▶ **Directions for this task**
Output, exactly as written, the lines of the data below from the one containing "## Installatie" to the end.

*** Data in this exercise Section Begins ***

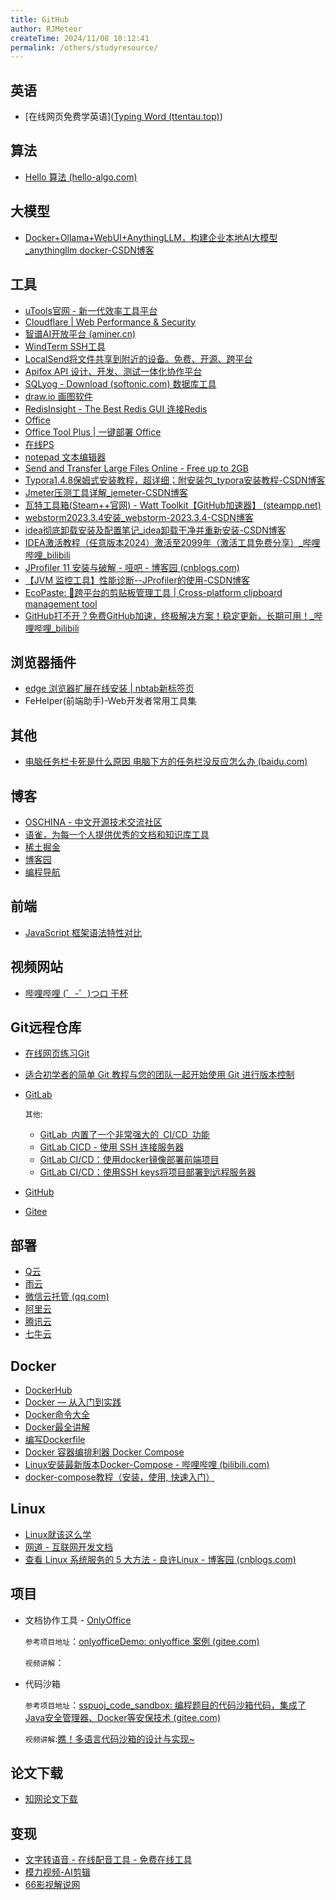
 ```yaml
---
title: GitHub
author: RJMeteor
createTime: 2024/11/08 10:12:41
permalink: /others/studyresource/
---
```


## 英语

- [在线网页免费学英语]([Typing Word (ttentau.top)](https://typing-word.ttentau.top/#/practice))

## 算法

- [Hello 算法 (hello-algo.com)](https://www.hello-algo.com/)

## 大模型

- [Docker+Ollama+WebUI+AnythingLLM，构建企业本地AI大模型_anythingllm docker-CSDN博客](https://blog.csdn.net/weixin_44585288/article/details/139344486)

## 工具

- [uTools官网 - 新一代效率工具平台](https://u.tools/)
- [Cloudflare | Web Performance & Security](https://dash.cloudflare.com/)
- [智谱AI开放平台 (aminer.cn)](https://maas.aminer.cn/)
- [WindTerm SSH工具](https://github.com/kingToolbox/WindTerm)
- [LocalSend将文件共享到附近的设备。免费、开源、跨平台](https://github.com/kingToolbox/WindTerm)
- [Apifox API 设计、开发、测试一体化协作平台](https://apifox.com/?utm_source=baidu&utm_medium=sem&utm_campaign=352505593&utm_content=8777860707&utm_term=apifox%E5%AE%98%E7%BD%91&bd_vid=7695673215270321901)
- [SQLyog - Download (softonic.com) 数据库工具](https://blog.csdn.net/C19150872001/article/details/120903227)
- [draw.io 画图软件](https://app.diagrams.net/)
- [RedisInsight - The Best Redis GUI 连接Redis](https://redis.io/insight/)
- [Office](https://www.bilibili.com/read/cv27614259/?spm_id_from=333.999.0.0)
- [Office Tool Plus | 一键部署 Office](https://otp.landian.vip/zh-cn/)
- [在线PS](https://ps.gaoding.com/#/)
- [notepad 文本编辑器](https://gitee.com/cxasm/notepad--/releases/tag/v2.10)
- [Send and Transfer Large Files Online - Free up to 2GB](https://woc.space/)
- [Typora1.4.8保姆式安装教程，超详细；附安装包_typora安装教程-CSDN博客](https://blog.csdn.net/qq_57342311/article/details/128886956)
- [Jmeter压测工具详解_jemeter-CSDN博客](https://blog.csdn.net/m0_37583655/article/details/126507267)
- [瓦特工具箱(Steam++官网) - Watt Toolkit【GitHub加速器】 (steampp.net)](https://steampp.net/)
- [webstorm2023.3.4安装_webstorm-2023.3.4-CSDN博客](https://blog.csdn.net/Aa12364567/article/details/136402799)
- [idea彻底卸载安装及配置笔记_idea卸载干净并重新安装-CSDN博客](https://blog.csdn.net/UTF8_8/article/details/125617289)
- [IDEA激活教程（任意版本2024）激活至2099年（激活工具免费分享）_哔哩哔哩_bilibili](https://www.bilibili.com/video/BV1fHsTeMEpq?spm_id_from=333.788.player.switch&vd_source=b9c96b09f6a61394b053d5682a45cb67)
- [JProfiler 11 安装与破解 - 哑吧 - 博客园 (cnblogs.com)](https://www.cnblogs.com/zhangxl1016/articles/16220183.html)
- [【JVM 监控工具】性能诊断--JProfiler的使用-CSDN博客](https://blog.csdn.net/u011397981/article/details/131210536)
- [EcoPaste: 🎉跨平台的剪贴板管理工具 | Cross-platform clipboard management tool](https://gitee.com/ayangweb/EcoPaste#https://gitee.com/link?target=https%3A%2F%2Fapi.ecopaste.cn%2Fdownload%3Fplatform%3Dwindows-x64)
- [GitHub打不开？免费GitHub加速，终极解决方案！稳定更新，长期可用！_哔哩哔哩_bilibili](https://www.bilibili.com/video/BV1eM4m1r7g6/?spm_id_from=333.337.search-card.all.click&vd_source=b9c96b09f6a61394b053d5682a45cb67)

## 浏览器插件

- [edge 浏览器扩展在线安装 | nbtab新标签页](https://nbtab.cc/edge-online.html)
- FeHelper(前端助手)-Web开发者常用工具集

## 其他

- [电脑任务栏卡死是什么原因 电脑下方的任务栏没反应怎么办 (baidu.com)](https://baijiahao.baidu.com/s?id=1786664205571224199&wfr=spider&for=pc)

## 博客

- [OSCHINA - 中文开源技术交流社区](https://www.oschina.net/)
- [语雀，为每一个人提供优秀的文档和知识库工具](https://www.yuque.com/)
- [稀土掘金](https://juejin.cn/)
- [博客园](https://zzk.cnblogs.com/)
- [编程导航](https://www.code-nav.cn/)

## 前端

- [JavaScript 框架语法特性对比](https://component-party.lainbo.com/)

## 视频网站

- [哔哩哔哩 (゜-゜)つロ 干杯](https://www.bilibili.com/)

## Git远程仓库

- [在线网页练习Git](https://learngitbranching.js.org/?locale=zh_CN)

- [适合初学者的简单 Git 教程与您的团队一起开始使用 Git 进行版本控制](https://nulab.com/zh-cn/learn/software-development/git-tutorial/)

- [GitLab](https://about.gitlab.com/)

  `其他`:

  - [GitLab 内置了一个非常强大的 CI/CD 功能](https://www.bilibili.com/video/BV1Ar42147Do/?spm_id_from=333.999.0.0&vd_source=b9c96b09f6a61394b053d5682a45cb67)
  - [GitLab CICD - 使用 SSH 连接服务器](https://www.bilibili.com/video/BV1ts4y1x7US/?spm_id_from=333.999.0.0&vd_source=b9c96b09f6a61394b053d5682a45cb67)
  - [GitLab CI/CD：使用docker镜像部署前端项目](https://www.bilibili.com/video/BV1sK4y1d7ej/?spm_id_from=333.999.0.0&vd_source=b9c96b09f6a61394b053d5682a45cb67)
  - [GitLab CI/CD：使用SSH keys将项目部署到远程服务器](https://www.bilibili.com/video/BV1GV411j7E5/?spm_id_from=333.999.0.0&vd_source=b9c96b09f6a61394b053d5682a45cb67)

- [GitHub](https://github.com/)

- [Gitee](https://gitee.com/)

## 部署

- [Q云](https://www.qvps.top/)
- [雨云](https://app.rainyun.com/)
- [微信云托管 (qq.com)](https://cloud.weixin.qq.com/cloudrun)
- [阿里云](https://www.aliyun.com/activity/1111/2024?utm_content=se_1019253584)
- [腾讯云](https://cloud.tencent.com/)
- [七牛云](https://marketing.qiniu.com/activity/2024-1111-act?utm_source=baidu-brand-pc&utm_medium=cpm&utm_campaign=202411&utm_content=title&utm_term=brand)

## Docker

- [DockerHub](https://hub.docker.com/)
- [Docker — 从入门到实践](https://yeasy.gitbook.io/docker_practice)
- [Docker命令大全](https://www.w3cschool.cn/docker/docker-command-manual.html)
- [Docker最全讲解](https://www.cnblogs.com/yesirya/p/16462980.html)
- [编写Dockerfile](https://blog.csdn.net/qq_33204709/article/details/121496304)
- [Docker 容器编排利器 Docker Compose](https://zhuanlan.zhihu.com/p/224876594)
- [Linux安装最新版本Docker-Compose - 哔哩哔哩 (bilibili.com)](https://www.bilibili.com/read/cv35756261/)
- [docker-compose教程（安装，使用, 快速入门）](https://blog.csdn.net/pushiqiang/article/details/78682323#4.%E5%AE%89%E8%A3%85docker-compose)

## Linux
- [Linux就该这么学](https://www.linuxprobe.com/)
- [网道 - 互联网开发文档 ](https://wangdoc.com/)
- [查看 Linux 系统服务的 5 大方法 - 良许Linux - 博客园 (cnblogs.com)](https://www.cnblogs.com/yychuyu/p/13428335.html)

## 项目

- 文档协作工具 - [OnlyOffice](https://www.onlyoffice.com/)

  `参考项目地址`：[onlyofficeDemo: onlyoffice 案例 (gitee.com)](https://gitee.com/yuanmengmeng/onlyoffice-demo)

  `视频讲解`：
  
- 代码沙箱

  `参考项目地址`：[sspuoj_code_sandbox: 编程题目的代码沙箱代码，集成了Java安全管理器、Docker等安保技术 (gitee.com)](https://gitee.com/sspuoj/sspuoj_code_sandbox)

  `视频讲解`:[瞧！多语言代码沙箱的设计与实现~](https://www.bilibili.com/video/BV1YW4y1w7DK/?spm_id_from=333.1007.top_right_bar_window_default_collection.content.click&vd_source=b9c96b09f6a61394b053d5682a45cb67)


## 论文下载

- [知网论文下载](https://fuckcnki.net/)

## 变现

- [文字转语音 - 在线配音工具 - 免费在线工具](https://d1tools.com/tools/ai-tts/)
- [模力视频-AI剪辑](https://www.mooliv.com/)
- [66影视解说网](https://66jsw.cn/)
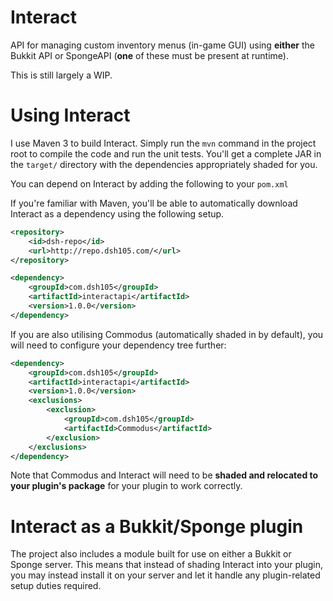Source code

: Interact
=======

API for managing custom inventory menus (in-game GUI) using **either** the Bukkit API or SpongeAPI (**one** of these must be present at runtime).

This is still largely a WIP.

Using Interact
=============

I use Maven 3 to build Interact. Simply run the `mvn` command in the project root to compile the code and run the unit tests. You'll get a complete JAR in the `target/` directory with the dependencies appropriately shaded for you.

You can depend on Interact by adding the following to your `pom.xml`

If you're familiar with Maven, you'll be able to automatically download Interact as a dependency using the following setup.

```xml
<repository>
    <id>dsh-repo</id>
    <url>http://repo.dsh105.com/</url>
</repository>
```

```xml
<dependency>
    <groupId>com.dsh105</groupId>
    <artifactId>interactapi</artifactId>
    <version>1.0.0</version>
</dependency>
```

If you are also utilising Commodus (automatically shaded in by default), you will need to configure your dependency tree further:

```xml
<dependency>
    <groupId>com.dsh105</groupId>
    <artifactId>interactapi</artifactId>
    <version>1.0.0</version>
    <exclusions>
        <exclusion>
            <groupId>com.dsh105</groupId>
            <artifactId>Commodus</artifactId>
        </exclusion>
    </exclusions>
</dependency>
```

Note that Commodus and Interact will need to be **shaded and relocated to your plugin's package** for your plugin to work correctly.

Interact as a Bukkit/Sponge plugin
====================

The project also includes a module built for use on either a Bukkit or Sponge server. This means that instead of shading Interact into your plugin, you may instead install it on your server and let it handle any plugin-related setup duties required.
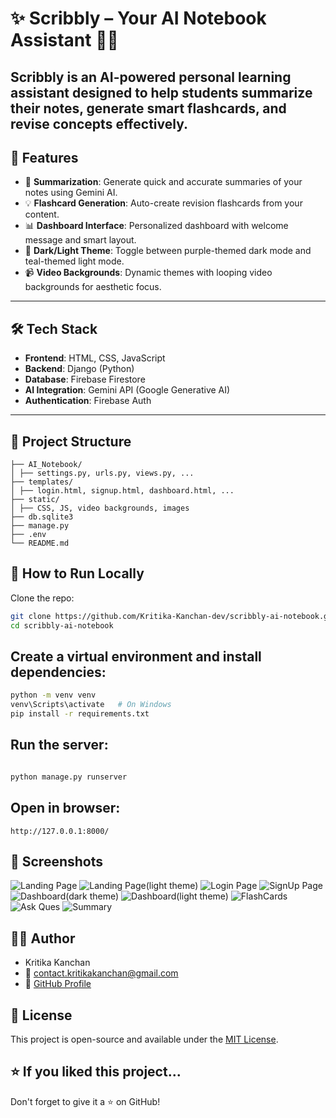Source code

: # ✨ Scribbly – Your AI Notebook Assistant 🧠📓

Scribbly is an AI-powered personal learning assistant designed to help students summarize their notes, generate smart flashcards, and revise concepts effectively.
---

## 🚀 Features

- 📝 **Summarization**: Generate quick and accurate summaries of your notes using Gemini AI.
- 💡 **Flashcard Generation**: Auto-create revision flashcards from your content.
- 📊 **Dashboard Interface**: Personalized dashboard with welcome message and smart layout.
- 🎨 **Dark/Light Theme**: Toggle between purple-themed dark mode and teal-themed light mode.
- 📹 **Video Backgrounds**: Dynamic themes with looping video backgrounds for aesthetic focus.

---

## 🛠️ Tech Stack

- **Frontend**: HTML, CSS, JavaScript
- **Backend**: Django (Python)
- **Database**: Firebase Firestore
- **AI Integration**: Gemini API (Google Generative AI)
- **Authentication**: Firebase Auth

---

## 📂 Project Structure

```AI_Notebook/
├── AI_Notebook/
│ ├── settings.py, urls.py, views.py, ...
├── templates/
│ ├── login.html, signup.html, dashboard.html, ...
├── static/
│ ├── CSS, JS, video backgrounds, images
├── db.sqlite3
├── manage.py
├── .env
└── README.md
```

## 🧪 How to Run Locally

Clone the repo:

```bash
git clone https://github.com/Kritika-Kanchan-dev/scribbly-ai-notebook.git
cd scribbly-ai-notebook
```

## Create a virtual environment and install dependencies:

```bash
python -m venv venv
venv\Scripts\activate   # On Windows
pip install -r requirements.txt
```
## Run the server:

```bash

python manage.py runserver
``` 
## Open in browser:

`http://127.0.0.1:8000/`

## 📸 Screenshots

![Landing Page](image.png)
![Landing Page(light theme)](image-1.png)
![Login Page](image-2.png)
![SignUp Page](image-3.png)
![Dashboard(dark theme)](image-4.png)
![Dashboard(light theme)](image-5.png)
![FlashCards](image-6.png)
![Ask Ques](image-7.png)
![Summary](image-8.png)

## 🙋‍♀️ Author

- Kritika Kanchan
- 📧 [contact.kritikakanchan@gmail.com](mailto:contact.kritikakanchan@gmail.com)
- 🔗 [GitHub Profile](https://github.com/Kritika-Kanchan-dev)

## 📃 License

This project is open-source and available under the [MIT License](LICENSE).


## ⭐️ If you liked this project...

Don't forget to give it a ⭐ on GitHub!
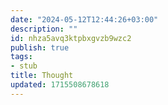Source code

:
 ```yaml
---
date: "2024-05-12T12:44:26+03:00"
description: ""
id: nhza5avq3ktpbxgvzb9wzc2
publish: true
tags:
- stub
title: Thought
updated: 1715508678618
---
```

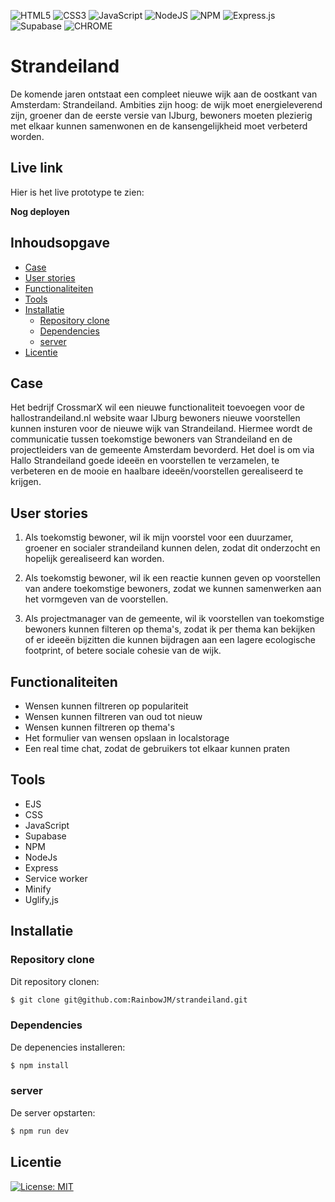 ![HTML5](https://img.shields.io/badge/html5-%23E34F26.svg?style=for-the-badge&logo=html5&logoColor=white)
![CSS3](https://img.shields.io/badge/css3-%231572B6.svg?style=for-the-badge&logo=css3&logoColor=white)
![JavaScript](https://img.shields.io/badge/javascript-%23323330.svg?style=for-the-badge&logo=javascript&logoColor=%23F7DF1E)
![NodeJS](https://img.shields.io/badge/node.js-6DA55F?style=for-the-badge&logo=node.js&logoColor=white)
![NPM](https://img.shields.io/badge/NPM-%23CB3837.svg?style=for-the-badge&logo=npm&logoColor=white)
![Express.js](https://img.shields.io/badge/express.js-%23404d59.svg?style=for-the-badge&logo=express&logoColor=%2361DAFB)
![Supabase](https://img.shields.io/badge/Supabase-3ECF8E?style=for-the-badge&logo=supabase&logoColor=white)
![CHROME](https://img.shields.io/badge/Google_chrome-4285F4?style=for-the-badge&logo=Google-chrome&logoColor=white)

# Strandeiland
De komende jaren ontstaat een compleet nieuwe wijk aan de oostkant van Amsterdam: Strandeiland. Ambities zijn hoog: de wijk moet energieleverend zijn, groener dan de eerste versie van IJburg, bewoners moeten plezierig met elkaar kunnen samenwonen en de kansengelijkheid moet verbeterd worden.



## Live link 
Hier is het live prototype te zien:

**Nog deployen**



## Inhoudsopgave

- [Case](#case)
- [User stories](#user-stories)
- [Functionaliteiten](#functionaliteiten)
- [Tools](#tools)
- [Installatie](#installatie)
  * [Repository clone](#repository-clone)
  * [Dependencies](#dependencies)
  * [server](#server)
- [Licentie](#licentie)





## Case
Het bedrijf CrossmarX wil een nieuwe functionaliteit toevoegen voor de hallostrandeiland.nl website waar IJburg bewoners nieuwe voorstellen kunnen insturen voor de nieuwe wijk van Strandeiland. Hiermee wordt de communicatie tussen toekomstige bewoners van Strandeiland en de projectleiders van de gemeente Amsterdam bevorderd. Het doel is om via Hallo Strandeiland goede ideeën en voorstellen te verzamelen, te verbeteren en de mooie en haalbare ideeën/voorstellen gerealiseerd te krijgen. 




## User stories 
1. Als toekomstig bewoner, wil ik mijn voorstel voor een duurzamer, groener en socialer strandeiland kunnen delen, zodat dit onderzocht en hopelijk gerealiseerd kan worden.

2. Als toekomstig bewoner, wil ik een reactie kunnen geven op voorstellen van andere toekomstige bewoners, zodat we kunnen samenwerken aan het vormgeven van de voorstellen.

3. Als projectmanager van de gemeente, wil ik voorstellen van toekomstige bewoners kunnen filteren op thema's, zodat ik per thema kan bekijken of er ideeën bijzitten die kunnen bijdragen aan een lagere ecologische footprint, of betere sociale cohesie van de wijk.


## Functionaliteiten 
- Wensen kunnen filtreren op populariteit
- Wensen kunnen filtreren van oud tot nieuw
- Wensen kunnen filtreren op thema's
- Het formulier van wensen opslaan in localstorage
- Een real time chat, zodat de gebruikers tot elkaar kunnen praten 



## Tools 
- EJS 
- CSS
- JavaScript
- Supabase 
- NPM
- NodeJs
- Express
- Service worker 
- Minify
- Uglify,js







## Installatie

### Repository clone

Dit repository clonen:

```bash
$ git clone git@github.com:RainbowJM/strandeiland.git
```

### Dependencies
De depenencies installeren:

```bash
$ npm install
```

### server 
De server opstarten:

```bash
$ npm run dev
```




## Licentie
[![License: MIT](https://img.shields.io/badge/License-MIT-yellow.svg)](https://opensource.org/licenses/MIT)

*** Data in this exercise Section Ends ***

▶ **Exercise answer**
## Installatie

### Repository clone

Dit repository clonen:

```bash
$ git clone git@github.com:RainbowJM/strandeiland.git
```

### Dependencies
De depenencies installeren:

```bash
$ npm install
```

### server 
De server opstarten:

```bash
$ npm run dev
```




## Licentie
[![License: MIT](https://img.shields.io/badge/License-MIT-yellow.svg)](https://opensource.org/licenses/MIT)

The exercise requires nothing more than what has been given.